- Born: 16 October 1603 Lucerne
- Died: 9 February 1674 (aged 70)
- Spouse: Catharina von Fleckenstein
- Parent(s): Jakob von Sonnenberg, Anna Pfyffer von Wyher

= Alphons von Sonnenberg =

17th-century Lucerne statesman

Alphons von Sonnenberg (16 October 1603, Lucerne – 9 February 1674) was a Lucerne statesman and military officer.

== Family background ==
Alphons von Sonnenberg was a Catholic from Lucerne, son of Jakob Sonnenberg and Anna Pfyffer von Wyher, brother of Franz von Sonnenberg, and half-brother of Ignaz Walter von Sonnenberg and Karl Emanuel von Sonnenberg. He married Catharina von Fleckenstein, daughter of Bernhard von Fleckenstein.

== Political and administrative career ==

Alphons von Sonnenberg was a member of the Grand Council of Lucerne from 1631, and of the Small Council from 1648 until his death in 1674. He served as avoyer of Lucerne from 1664 to 1674 (even years). His administrative posts included bailiff of Baden (1635–1637), Bauherr (1649–1664), bailiff of Merenschwand (1673), city banneret, and banneret. He was also lord justice (Twingherr) of Wangen and Grossdietwil, and a delegate to the Federal Diet.

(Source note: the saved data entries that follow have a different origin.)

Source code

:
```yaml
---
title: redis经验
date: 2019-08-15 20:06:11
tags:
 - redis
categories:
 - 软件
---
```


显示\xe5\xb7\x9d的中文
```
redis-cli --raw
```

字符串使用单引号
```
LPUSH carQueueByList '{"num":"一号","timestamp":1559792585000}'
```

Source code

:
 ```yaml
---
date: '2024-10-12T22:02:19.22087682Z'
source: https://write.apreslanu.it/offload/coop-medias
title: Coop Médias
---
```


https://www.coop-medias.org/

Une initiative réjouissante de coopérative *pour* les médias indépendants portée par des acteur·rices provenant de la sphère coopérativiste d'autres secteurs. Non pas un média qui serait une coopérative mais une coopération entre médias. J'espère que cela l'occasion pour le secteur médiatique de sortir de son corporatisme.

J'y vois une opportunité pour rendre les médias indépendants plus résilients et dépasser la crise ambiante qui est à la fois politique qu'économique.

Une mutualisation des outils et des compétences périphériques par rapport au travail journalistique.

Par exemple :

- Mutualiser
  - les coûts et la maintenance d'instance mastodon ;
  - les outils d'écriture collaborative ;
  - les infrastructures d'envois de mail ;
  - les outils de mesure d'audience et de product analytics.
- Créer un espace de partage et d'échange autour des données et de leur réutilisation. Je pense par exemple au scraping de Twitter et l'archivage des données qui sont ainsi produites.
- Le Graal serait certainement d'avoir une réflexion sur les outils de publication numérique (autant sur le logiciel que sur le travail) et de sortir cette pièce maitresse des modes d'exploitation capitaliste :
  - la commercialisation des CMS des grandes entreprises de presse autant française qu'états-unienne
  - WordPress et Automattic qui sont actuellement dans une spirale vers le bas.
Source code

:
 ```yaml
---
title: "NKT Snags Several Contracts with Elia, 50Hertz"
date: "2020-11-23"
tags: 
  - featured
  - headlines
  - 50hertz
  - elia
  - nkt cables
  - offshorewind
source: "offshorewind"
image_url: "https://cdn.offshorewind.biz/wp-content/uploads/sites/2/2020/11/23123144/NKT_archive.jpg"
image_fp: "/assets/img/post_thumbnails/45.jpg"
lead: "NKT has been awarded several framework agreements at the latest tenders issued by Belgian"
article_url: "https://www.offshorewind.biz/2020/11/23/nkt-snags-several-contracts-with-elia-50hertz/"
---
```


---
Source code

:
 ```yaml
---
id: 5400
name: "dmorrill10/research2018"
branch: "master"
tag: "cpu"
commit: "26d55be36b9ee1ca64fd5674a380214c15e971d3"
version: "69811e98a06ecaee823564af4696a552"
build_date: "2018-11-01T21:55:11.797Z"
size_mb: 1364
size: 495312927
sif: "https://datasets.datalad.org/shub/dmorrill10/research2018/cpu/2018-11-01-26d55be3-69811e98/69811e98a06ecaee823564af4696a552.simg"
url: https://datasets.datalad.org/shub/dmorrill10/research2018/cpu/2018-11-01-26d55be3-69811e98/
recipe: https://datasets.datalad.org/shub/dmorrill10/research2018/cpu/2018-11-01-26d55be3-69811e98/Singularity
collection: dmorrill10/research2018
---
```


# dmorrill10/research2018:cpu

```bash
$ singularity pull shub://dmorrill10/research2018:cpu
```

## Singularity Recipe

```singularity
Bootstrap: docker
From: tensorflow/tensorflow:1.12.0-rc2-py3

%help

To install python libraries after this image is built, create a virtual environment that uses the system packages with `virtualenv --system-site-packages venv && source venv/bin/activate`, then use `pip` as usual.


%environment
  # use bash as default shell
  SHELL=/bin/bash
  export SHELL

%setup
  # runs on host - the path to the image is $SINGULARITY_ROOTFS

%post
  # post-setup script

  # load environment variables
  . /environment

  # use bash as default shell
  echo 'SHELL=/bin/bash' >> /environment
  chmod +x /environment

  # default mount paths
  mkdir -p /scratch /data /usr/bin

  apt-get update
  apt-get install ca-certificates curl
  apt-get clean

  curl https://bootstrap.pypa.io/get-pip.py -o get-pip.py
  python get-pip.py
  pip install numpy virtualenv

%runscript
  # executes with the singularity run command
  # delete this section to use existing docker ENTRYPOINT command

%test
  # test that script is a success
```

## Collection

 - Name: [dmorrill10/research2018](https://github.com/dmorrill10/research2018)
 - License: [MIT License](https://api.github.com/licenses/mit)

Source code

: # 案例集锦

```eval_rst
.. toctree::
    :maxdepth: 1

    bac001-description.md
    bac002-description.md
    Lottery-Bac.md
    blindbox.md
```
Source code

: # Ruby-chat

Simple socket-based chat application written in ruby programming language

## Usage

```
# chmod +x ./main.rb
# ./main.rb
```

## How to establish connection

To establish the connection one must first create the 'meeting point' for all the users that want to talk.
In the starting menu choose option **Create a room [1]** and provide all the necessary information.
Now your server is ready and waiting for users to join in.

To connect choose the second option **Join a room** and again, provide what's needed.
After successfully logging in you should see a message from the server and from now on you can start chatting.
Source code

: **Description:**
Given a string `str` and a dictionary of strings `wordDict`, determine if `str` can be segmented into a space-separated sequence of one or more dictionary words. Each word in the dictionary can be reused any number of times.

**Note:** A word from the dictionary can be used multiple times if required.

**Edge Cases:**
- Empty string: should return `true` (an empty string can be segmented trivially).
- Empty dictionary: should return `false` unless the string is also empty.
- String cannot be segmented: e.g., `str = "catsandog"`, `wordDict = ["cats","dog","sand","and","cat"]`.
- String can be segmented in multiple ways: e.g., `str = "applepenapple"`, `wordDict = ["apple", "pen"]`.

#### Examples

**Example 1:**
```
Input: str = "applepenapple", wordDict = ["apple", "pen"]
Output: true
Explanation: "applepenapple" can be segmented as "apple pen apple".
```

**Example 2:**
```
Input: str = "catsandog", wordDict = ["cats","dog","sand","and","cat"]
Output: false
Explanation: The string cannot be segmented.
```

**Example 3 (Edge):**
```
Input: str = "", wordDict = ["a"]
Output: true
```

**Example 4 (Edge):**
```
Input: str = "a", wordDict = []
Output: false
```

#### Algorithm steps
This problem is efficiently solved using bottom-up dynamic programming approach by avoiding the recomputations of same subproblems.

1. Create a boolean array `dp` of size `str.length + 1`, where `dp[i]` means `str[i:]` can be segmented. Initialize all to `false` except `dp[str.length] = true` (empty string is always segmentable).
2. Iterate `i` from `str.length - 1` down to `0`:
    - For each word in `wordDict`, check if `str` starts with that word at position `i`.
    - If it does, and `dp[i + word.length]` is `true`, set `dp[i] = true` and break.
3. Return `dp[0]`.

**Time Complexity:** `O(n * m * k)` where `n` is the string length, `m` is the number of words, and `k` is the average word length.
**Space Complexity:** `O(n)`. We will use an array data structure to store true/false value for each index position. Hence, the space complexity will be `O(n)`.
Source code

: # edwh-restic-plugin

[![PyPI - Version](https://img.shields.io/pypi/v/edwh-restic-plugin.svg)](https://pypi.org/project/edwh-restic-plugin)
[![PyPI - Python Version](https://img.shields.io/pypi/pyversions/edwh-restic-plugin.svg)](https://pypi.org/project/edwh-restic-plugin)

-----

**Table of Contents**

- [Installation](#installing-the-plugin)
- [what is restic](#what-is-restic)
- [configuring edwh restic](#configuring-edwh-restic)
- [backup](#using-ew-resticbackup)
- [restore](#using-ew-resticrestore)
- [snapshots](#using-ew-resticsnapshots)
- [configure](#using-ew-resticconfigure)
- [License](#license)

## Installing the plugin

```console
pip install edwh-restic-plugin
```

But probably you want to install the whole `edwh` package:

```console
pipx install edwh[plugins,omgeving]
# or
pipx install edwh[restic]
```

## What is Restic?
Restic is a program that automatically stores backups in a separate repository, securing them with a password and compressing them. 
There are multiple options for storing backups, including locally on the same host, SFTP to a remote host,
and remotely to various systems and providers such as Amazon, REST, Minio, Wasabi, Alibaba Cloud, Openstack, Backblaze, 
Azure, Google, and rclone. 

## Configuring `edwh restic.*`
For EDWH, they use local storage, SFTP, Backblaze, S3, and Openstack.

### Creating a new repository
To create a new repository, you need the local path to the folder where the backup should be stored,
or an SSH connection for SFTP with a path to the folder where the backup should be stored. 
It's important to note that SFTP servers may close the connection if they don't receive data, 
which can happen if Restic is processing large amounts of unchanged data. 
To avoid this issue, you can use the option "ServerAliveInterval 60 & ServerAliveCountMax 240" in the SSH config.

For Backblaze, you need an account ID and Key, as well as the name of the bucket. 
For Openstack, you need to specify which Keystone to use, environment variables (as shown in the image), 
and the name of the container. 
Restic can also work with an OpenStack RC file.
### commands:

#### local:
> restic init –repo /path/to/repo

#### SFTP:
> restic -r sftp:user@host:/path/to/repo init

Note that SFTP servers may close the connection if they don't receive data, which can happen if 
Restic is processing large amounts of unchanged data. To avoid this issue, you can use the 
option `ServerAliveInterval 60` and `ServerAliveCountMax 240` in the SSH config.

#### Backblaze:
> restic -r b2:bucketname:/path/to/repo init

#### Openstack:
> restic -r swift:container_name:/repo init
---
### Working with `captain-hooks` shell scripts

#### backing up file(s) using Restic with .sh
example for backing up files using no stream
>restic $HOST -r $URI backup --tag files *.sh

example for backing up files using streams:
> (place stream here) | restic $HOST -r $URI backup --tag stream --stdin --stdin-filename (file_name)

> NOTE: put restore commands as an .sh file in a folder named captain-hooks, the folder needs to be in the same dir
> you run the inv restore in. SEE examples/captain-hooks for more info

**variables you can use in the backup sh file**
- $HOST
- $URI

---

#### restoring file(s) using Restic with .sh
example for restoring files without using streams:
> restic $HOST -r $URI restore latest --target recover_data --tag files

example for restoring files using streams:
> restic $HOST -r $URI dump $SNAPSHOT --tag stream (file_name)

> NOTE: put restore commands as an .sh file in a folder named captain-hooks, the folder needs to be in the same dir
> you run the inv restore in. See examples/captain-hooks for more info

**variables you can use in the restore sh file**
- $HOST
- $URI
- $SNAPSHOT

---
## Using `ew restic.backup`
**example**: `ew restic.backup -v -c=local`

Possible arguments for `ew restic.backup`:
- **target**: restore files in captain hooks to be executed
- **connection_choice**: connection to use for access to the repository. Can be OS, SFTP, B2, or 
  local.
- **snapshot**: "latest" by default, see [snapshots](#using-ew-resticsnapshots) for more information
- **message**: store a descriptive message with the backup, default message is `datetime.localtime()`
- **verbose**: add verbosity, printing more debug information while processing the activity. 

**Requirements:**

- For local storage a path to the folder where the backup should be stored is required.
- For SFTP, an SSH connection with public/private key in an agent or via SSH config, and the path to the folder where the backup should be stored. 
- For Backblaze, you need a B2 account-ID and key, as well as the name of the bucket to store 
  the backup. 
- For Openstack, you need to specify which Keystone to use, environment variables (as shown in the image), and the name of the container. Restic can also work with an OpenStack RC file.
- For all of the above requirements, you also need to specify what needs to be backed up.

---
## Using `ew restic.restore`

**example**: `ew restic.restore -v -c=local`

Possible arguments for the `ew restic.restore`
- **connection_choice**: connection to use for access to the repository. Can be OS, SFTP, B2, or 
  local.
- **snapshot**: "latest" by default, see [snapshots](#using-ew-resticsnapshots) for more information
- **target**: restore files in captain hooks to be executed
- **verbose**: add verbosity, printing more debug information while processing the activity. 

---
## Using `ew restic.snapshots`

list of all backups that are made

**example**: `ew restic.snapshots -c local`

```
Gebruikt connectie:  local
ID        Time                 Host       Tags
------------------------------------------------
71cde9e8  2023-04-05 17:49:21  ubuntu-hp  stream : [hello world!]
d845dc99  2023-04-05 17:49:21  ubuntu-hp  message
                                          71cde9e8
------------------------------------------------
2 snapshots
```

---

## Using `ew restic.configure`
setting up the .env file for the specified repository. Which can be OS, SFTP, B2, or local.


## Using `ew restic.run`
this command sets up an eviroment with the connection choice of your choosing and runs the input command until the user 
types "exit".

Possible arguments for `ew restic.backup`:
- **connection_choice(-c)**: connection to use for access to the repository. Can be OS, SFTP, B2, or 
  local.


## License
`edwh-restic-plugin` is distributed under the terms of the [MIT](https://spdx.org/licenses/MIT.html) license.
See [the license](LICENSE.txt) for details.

== Military and diplomatic career ==

In 1636 he was sent as envoy to Louis XIII in Paris. He became captain of the Swiss Guard in 1640 and chamberlain to the king. During the First War of Villmergen (1656) he served as major general. He was a fervent defender of the Counter-Reformation.

== Bibliography ==

- Th. von Liebenau, «Die Schultheissen von Luzern», in Gfr., 35, 1880, pp. 53–182.